The entry into this light is to be understood not only in terms of a mystical metaphor. It is also linked up to the presence of actual beings who have become Bodhisattvas of Compassion, rays flowing from a cosmic energy such as Avalokiteshvara. As the lord who looks down from on high, Avalokiteshvara may be envisaged as seated in total contemplation and calmness, wrapped in an extraordinary golden halo of perfect purity and love. He holds within the gaze of his overseeing eye all humanity. To meditate upon this paradigm of all the Tathagatas and Predecessors, Buddhas and Bodhisattvas, is to restore one’s sense of the ontological plenty of the spiritual realm. Thus one may transcend confining conceptions of the evolutionary history of humanity or the false notion that human spirituality is entirely dependent upon localized events in the past. Rather, one will come to know humanity as extremely old, extending over millions upon millions of years and sustained throughout in myriads of ways by countless saviours and helpers and teachers. Many of them were humble wanderers in villages who had no external marks, bore no labels and made no claims. Nonetheless, they helped and uplifted the human heart, giving hope to others, and then moving on. Their lives are an uninterrupted and living testimony to the ubiquitous force and presence on earth of the Tribe of Sacred Heroes.

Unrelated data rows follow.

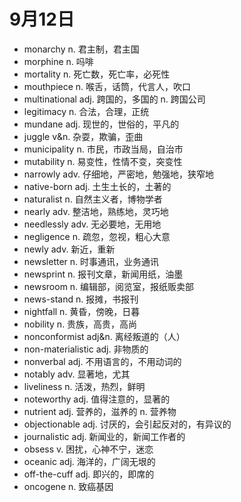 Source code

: # 9月12日

- monarchy n. 君主制，君主国
- morphine n. 吗啡
- mortality n. 死亡数，死亡率，必死性
- mouthpiece n. 喉舌，话筒，代言人，吹口
- multinational adj. 跨国的，多国的 n. 跨国公司
- legitimacy n. 合法，合理，正统
- mundane adj. 现世的，世俗的，平凡的
- juggle v&n. 杂耍，欺骗，歪曲
- municipality n. 市民，市政当局，自治市
- mutability n. 易变性，性情不变，突变性
- narrowly adv. 仔细地，严密地，勉强地，狭窄地
- native-born adj. 土生土长的，土著的
- naturalist n. 自然主义者，博物学者
- nearly adv. 整洁地，熟练地，灵巧地
- needlessly adv. 无必要地，无用地
- negligence n. 疏忽，忽视，粗心大意
- newly adv. 新近，重新
- newsletter n. 时事通讯，业务通讯
- newsprint n. 报刊文章，新闻用纸，油墨
- newsroom n. 编辑部，阅览室，报纸贩卖部
- news-stand n. 报摊，书报刊
- nightfall n. 黄昏，傍晚，日暮
- nobility n. 贵族，高贵，高尚
- nonconformist adj&n. 离经叛道的（人）
- non-materialistic adj. 非物质的
- nonverbal adj. 不用语言的，不用动词的
- notably adv. 显著地，尤其
- liveliness n. 活泼，热烈，鲜明
- noteworthy adj. 值得注意的，显著的
- nutrient adj. 营养的，滋养的 n. 营养物
- objectionable adj. 讨厌的，会引起反对的，有异议的
- journalistic adj. 新闻业的，新闻工作者的
- obsess v. 困扰，心神不宁，迷恋
- oceanic adj. 海洋的，广阔无垠的
- off-the-cuff adj. 即兴的，即席的
- oncogene n. 致癌基因
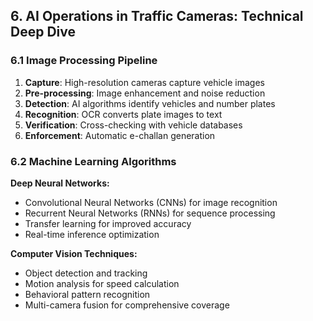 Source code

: ## 6. AI Operations in Traffic Cameras: Technical Deep Dive

### 6.1 Image Processing Pipeline

1. **Capture**: High-resolution cameras capture vehicle images
2. **Pre-processing**: Image enhancement and noise reduction
3. **Detection**: AI algorithms identify vehicles and number plates
4. **Recognition**: OCR converts plate images to text
5. **Verification**: Cross-checking with vehicle databases
6. **Enforcement**: Automatic e-challan generation

### 6.2 Machine Learning Algorithms

**Deep Neural Networks:**
- Convolutional Neural Networks (CNNs) for image recognition
- Recurrent Neural Networks (RNNs) for sequence processing
- Transfer learning for improved accuracy
- Real-time inference optimization

**Computer Vision Techniques:**
- Object detection and tracking
- Motion analysis for speed calculation
- Behavioral pattern recognition
- Multi-camera fusion for comprehensive coverage

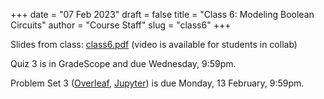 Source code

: +++
date = "07 Feb 2023"
draft = false
title = "Class 6: Modeling Boolean Circuits"
author = "Course Staff"
slug = "class6"
+++

Slides from class: [class6.pdf](https://www.dropbox.com/s/da98q17xl19bkm3/class6.pdf?dl=0)
(video is available for students in collab)

Quiz 3 is in GradeScope and due Wednesday, 9:59pm.

Problem Set 3 ([Overleaf](https://www.overleaf.com/read/kvfjnywhnxrw), [Jupyter](https://uvatoc.github.io/ps/ps3.ipynb)) is due Monday, 13 February, 9:59pm.
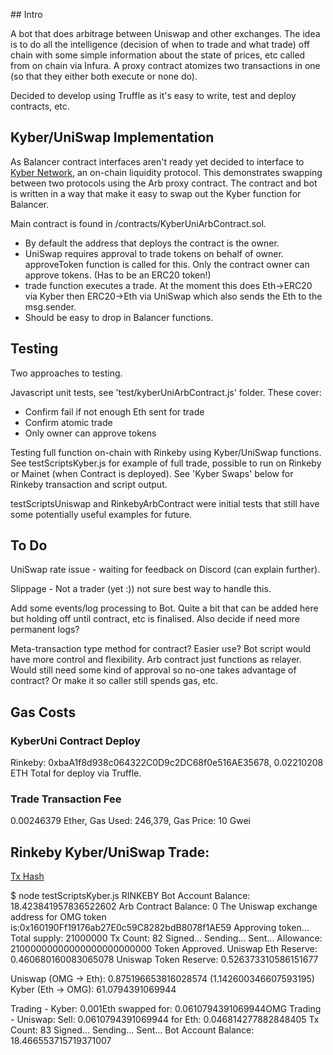 ## Intro

A bot that does arbitrage between Uniswap and other exchanges. The idea is to do all the intelligence (decision of when to trade and what trade) off chain with some simple information about the state of prices, etc called from on chain via Infura. A proxy contract atomizes two transactions in one (so that they either both execute or none do).

Decided to develop using Truffle as it's easy to write, test and deploy contracts, etc.

## Kyber/UniSwap Implementation

As Balancer contract interfaces aren't ready yet decided to interface to [Kyber Network](https://developer.kyber.network/docs/Start/), an on-chain liquidity protocol. This demonstrates swapping between two protocols using the Arb proxy contract. The contract and bot is written in a way that make it easy to swap out the Kyber function for Balancer.

Main contract is found in /contracts/KyberUniArbContract.sol.
* By default the address that deploys the contract is the owner.
* UniSwap requires approval to trade tokens on behalf of owner. approveToken function is called for this. Only the contract owner can approve tokens. (Has to be an ERC20 token!)
* trade function executes a trade. At the moment this does Eth->ERC20 via Kyber then ERC20->Eth via UniSwap which also sends the Eth to the msg.sender.
* Should be easy to drop in Balancer functions.

## Testing

Two approaches to testing.

Javascript unit tests, see 'test/kyberUniArbContract.js' folder. These cover:
* Confirm fail if not enough Eth sent for trade
* Confirm atomic trade
* Only owner can approve tokens

Testing full function on-chain with Rinkeby using Kyber/UniSwap functions. See testScriptsKyber.js for example of full trade, possible to run on Rinkeby or Mainet (when Contract is deployed). See 'Kyber Swaps' below for Rinkeby transaction and script output.

testScriptsUniswap and RinkebyArbContract were initial tests that still have some potentially useful examples for future.

## To Do

UniSwap rate issue - waiting for feedback on Discord (can explain further).

Slippage - Not a trader (yet :)) not sure best way to handle this.

Add some events/log processing to Bot. Quite a bit that can be added here but holding off until contract, etc is finalised. Also decide if need more permanent logs?

Meta-transaction type method for contract?
  Easier use? Bot script would have more control and flexibility.
  Arb contract just functions as relayer.
  Would still need some kind of approval so no-one takes advantage of contract? Or make it so caller still spends gas, etc.

## Gas Costs

### KyberUni Contract Deploy

Rinkeby: 0xbaA1f8d938c064322C0D9c2DC68f0e516AE35678, 0.02210208 ETH Total for deploy via Truffle.

### Trade Transaction Fee

0.00246379 Ether, Gas Used: 246,379, Gas Price: 10 Gwei

## Rinkeby Kyber/UniSwap Trade:

[Tx Hash](https://rinkeby.etherscan.io/tx/0x96dc25cab4d63643ca6498deebfca0a06c431f26874250049f3167cbc50a7458)

$ node testScriptsKyber.js
RINKEBY
Bot Account Balance: 18.423841957836522602
Arb Contract Balance: 0
The Uniswap exchange address for OMG token is:0x160190Ff19176ab27E0c59C8282bdB8078f1AE59
Approving token...
Total supply: 21000000
Tx Count: 82
Signed...
Sending...
Sent...
Allowance: 21000000000000000000000000
Token Approved.
Uniswap Eth Reserve: 0.460680160083065078
Uniswap Token Reserve: 0.526373310586151677

Uniswap (OMG -> Eth): 0.875196653816028574 (1.142600346607593195)
Kyber (Eth -> OMG): 61.0794391069944

Trading - Kyber: 0.001Eth swapped for: 0.0610794391069944OMG
Trading - Uniswap: Sell: 0.0610794391069944 for Eth: 0.046814277882848405
Tx Count: 83
Signed...
Sending...
Sent...
Bot Account Balance: 18.466553715719371007
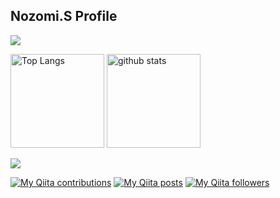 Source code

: ## Nozomi.S Profile
![](https://komarev.com/ghpvc/?username=your-github-username&color=lightgrey&style=plastic)
<p align="left"> 
  <img alt="Top Langs" height="150px" src="https://github-readme-stats.vercel.app/api/top-langs/?username=SatoNozomi44&layout=compact&show_icons=true&theme=graywhite" />
  <img alt="github stats" height="150px" src="https://github-readme-stats.vercel.app/api?username=SatoNozomi44&theme=graywhite&show_icons=ture" />
</p>

![](https://github-profile-summary-cards.vercel.app/api/cards/profile-details?username=SatoNozomi44&theme=graywhite)

[![My Qiita contributions](https://qiita-badge.apiapi.app/s/muscle_gori02/contributions.svg)](http://qiita.com/muscle_gori02)
[![My Qiita posts](https://qiita-badge.apiapi.app/s/muscle_gori02/posts.svg)](http://qiita.com/muscle_gori02)
[![My Qiita followers](https://qiita-badge.apiapi.app/s/muscle_gori02/followers.svg)](http://qiita.com/muscle_gori02)

<!--
**SatoNozomi44/SatoNozomi44** is a ✨ _special_ ✨ repository because its `README.md` (this file) appears on your GitHub profile.

Here are some ideas to get you started:

- 🔭 I’m currently working on ...
- 🌱 I’m currently learning ...
- 👯 I’m looking to collaborate on ...
- 🤔 I’m looking for help with ...
- 💬 Ask me about ...
- 📫 How to reach me: ...
- 😄 Pronouns: ...
- ⚡ Fun fact: ...
-->
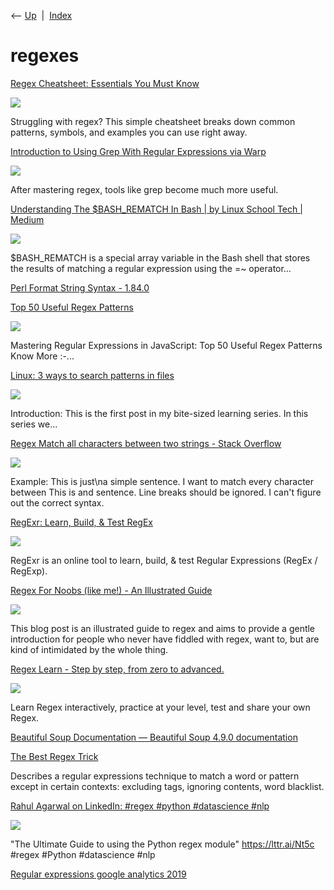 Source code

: <div class="nav">

⟵ [Up](index.html)  \|  [Index](index.html)

</div>

# regexes

<div class="cards">

<div class="card">

<div class="card-title">

[Regex Cheatsheet: Essentials You Must
Know](https://linuxhandbook.com/cheatsheets/regex/)

</div>

<div class="card-image">

[![](https://linuxhandbook.com/content/images/2025/07/regex-cheatsheet-1-.png)](https://linuxhandbook.com/cheatsheets/regex/)

</div>

Struggling with regex? This simple cheatsheet breaks down common
patterns, symbols, and examples you can use right away.

</div>

<div class="card">

<div class="card-title">

[Introduction to Using Grep With Regular Expressions via
Warp](https://thenewstack.io/introduction-to-using-grep-with-regular-expressions-via-warp/)

</div>

<div class="card-image">

[![](https://cdn.thenewstack.io/media/2024/12/f81ea84e-steve-johnson-pjofestxhra-unsplashb.jpg)](https://thenewstack.io/introduction-to-using-grep-with-regular-expressions-via-warp/)

</div>

After mastering regex, tools like grep become much more useful.

</div>

<div class="card">

<div class="card-title">

[Understanding The \$BASH_REMATCH In Bash \| by Linux School Tech \|
Medium](https://medium.com/@linuxschooltech/understanding-the-bash-rematch-in-bash-183a5b065081)

</div>

<div class="card-image">

[![](https://miro.medium.com/v2/resize:fit:1200/1*nIZog5UABUp9SCA2E0iT8w.jpeg)](https://medium.com/@linuxschooltech/understanding-the-bash-rematch-in-bash-183a5b065081)

</div>

\$BASH_REMATCH is a special array variable in the Bash shell that stores
the results of matching a regular expression using the =~ operator…

</div>

<div class="card">

<div class="card-title">

[Perl Format String Syntax -
1.84.0](https://www.boost.org/doc/libs/1_84_0/libs/regex/doc/html/boost_regex/format/perl_format.html)

</div>

</div>

<div class="card">

<div class="card-title">

[Top 50 Useful Regex
Patterns](https://dev.to/sh20raj/top-50-useful-regex-patterns-2jab)

</div>

<div class="card-image">

[![](https://media.dev.to/dynamic/image/width=1000,height=500,fit=cover,gravity=auto,format=auto/https%3A%2F%2Fdev-to-uploads.s3.amazonaws.com%2Fuploads%2Farticles%2Fhkjzg3sg1xr9cqk64d0t.jpeg)](https://dev.to/sh20raj/top-50-useful-regex-patterns-2jab)

</div>

Mastering Regular Expressions in JavaScript: Top 50 Useful Regex
Patterns Know More :-...

</div>

<div class="card">

<div class="card-title">

[Linux: 3 ways to search patterns in
files](https://dev.to/tanushree_aggarwal/linux-3-ways-to-search-patterns-in-files-1do0)

</div>

<div class="card-image">

[![](https://media.dev.to/dynamic/image/width=1000,height=500,fit=cover,gravity=auto,format=auto/https%3A%2F%2Fdev-to-uploads.s3.amazonaws.com%2Fuploads%2Farticles%2Fs5ys2rqks4pdh64z6e36.jpg)](https://dev.to/tanushree_aggarwal/linux-3-ways-to-search-patterns-in-files-1do0)

</div>

Introduction: This is the first post in my bite-sized learning series.
In this series we...

</div>

<div class="card">

<div class="card-title">

[Regex Match all characters between two strings - Stack
Overflow](https://stackoverflow.com/questions/6109882/regex-match-all-characters-between-two-strings)

</div>

<div class="card-image">

[![](https://cdn.sstatic.net/Sites/stackoverflow/Img/apple-touch-icon.png?v=c78bd457575a)](https://stackoverflow.com/questions/6109882/regex-match-all-characters-between-two-strings)

</div>

Example: This is just\na simple sentence. I want to match every
character between This is and sentence. Line breaks should be ignored. I
can't figure out the correct syntax.

</div>

<div class="card">

<div class="card-title">

[RegExr: Learn, Build, & Test RegEx](http://regexr.com)

</div>

<div class="card-image">

[![](https://regexr.com/assets/card.png)](http://regexr.com)

</div>

RegExr is an online tool to learn, build, & test Regular Expressions
(RegEx / RegExp).

</div>

<div class="card">

<div class="card-title">

[Regex For Noobs (like me!) - An Illustrated
Guide](https://www.janmeppe.com/blog/regex-for-noobs)

</div>

<div class="card-image">

[![](https://www.janmeppe.com/assets/2019-08-01-regex/regex-for-noobs.jpg)](https://www.janmeppe.com/blog/regex-for-noobs)

</div>

This blog post is an illustrated guide to regex and aims to provide a
gentle introduction for people who never have fiddled with regex, want
to, but are kind of intimidated by the whole thing.

</div>

<div class="card">

<div class="card-title">

[Regex Learn - Step by step, from zero to
advanced.](https://regexlearn.com)

</div>

<div class="card-image">

[![](https://regexlearn.com//images/og-regexlearn-image.jpg)](https://regexlearn.com)

</div>

Learn Regex interactively, practice at your level, test and share your
own Regex.

</div>

<div class="card">

<div class="card-title">

[Beautiful Soup Documentation — Beautiful Soup 4.9.0
documentation](https://www.crummy.com/software/BeautifulSoup/bs4/doc)

</div>

</div>

<div class="card">

<div class="card-title">

[The Best Regex Trick](http://rexegg.com/regex-best-trick.html)

</div>

Describes a regular expressions technique to match a word or pattern
except in certain contexts: excluding tags, ignoring contents, word
blacklist.

</div>

<div class="card">

<div class="card-title">

[Rahul Agarwal on LinkedIn: \#regex \#python \#datascience
\#nlp](https://www.linkedin.com/posts/rahulagwl_the-ultimate-guide-to-using-the-python-regex-activity-6639584596629512192-2kDf)

</div>

<div class="card-image">

[![](https://media.licdn.com/dms/image/v2/C5634AQGxpxPUFh8Dqw/ugc-proxy-shrink_800/ugc-proxy-shrink_800/0/1604879191475?e=2147483647&v=beta&t=GnNfmy_FPDHjqus3UMslA1fy35d5iXxuY8alWkS50p8)](https://www.linkedin.com/posts/rahulagwl_the-ultimate-guide-to-using-the-python-regex-activity-6639584596629512192-2kDf)

</div>

"The Ultimate Guide to using the Python regex module"
https://lttr.ai/Nt5c \#regex \#Python \#datascience \#nlp

</div>

<div class="card">

<div class="card-title">

[Regular expressions google analytics
2019](https://www.bounteous.com/files/uploads/Regular-Expressions-Google-Analytics_2019.pdf)

</div>

</div>

</div>
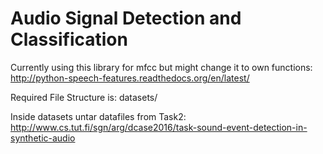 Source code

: # Audio Signal Detection and Classification

Currently using this library for mfcc but might change it to own functions:
http://python-speech-features.readthedocs.org/en/latest/

Required File Structure is:
datasets/

Inside datasets untar datafiles from Task2:
http://www.cs.tut.fi/sgn/arg/dcase2016/task-sound-event-detection-in-synthetic-audio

To raise one’s sights to this extraordinarily universal perspective is to begin to see that many questions which once were bothersome are no longer difficult. As soon as one thinks of love separatively or in terms of bilateral contexts, one thinks in terms of particularized intentions and externalized concepts of the will. This concretized will is bound up with proving something, showing determination in a context, mostly through verbalizing and acting out. Whereas, if one thinks in terms of vast collective hosts of beings, uniting all humanity through invisible ties, one is drawing closer to an idea of will as a universal and impersonal force. By inserting oneself within the invisible brotherhood of true helpers of humanity, one can learn to do what one can, according to the measure, degree and depth of one’s knowledge and feeling, without engendering any false conception of the will.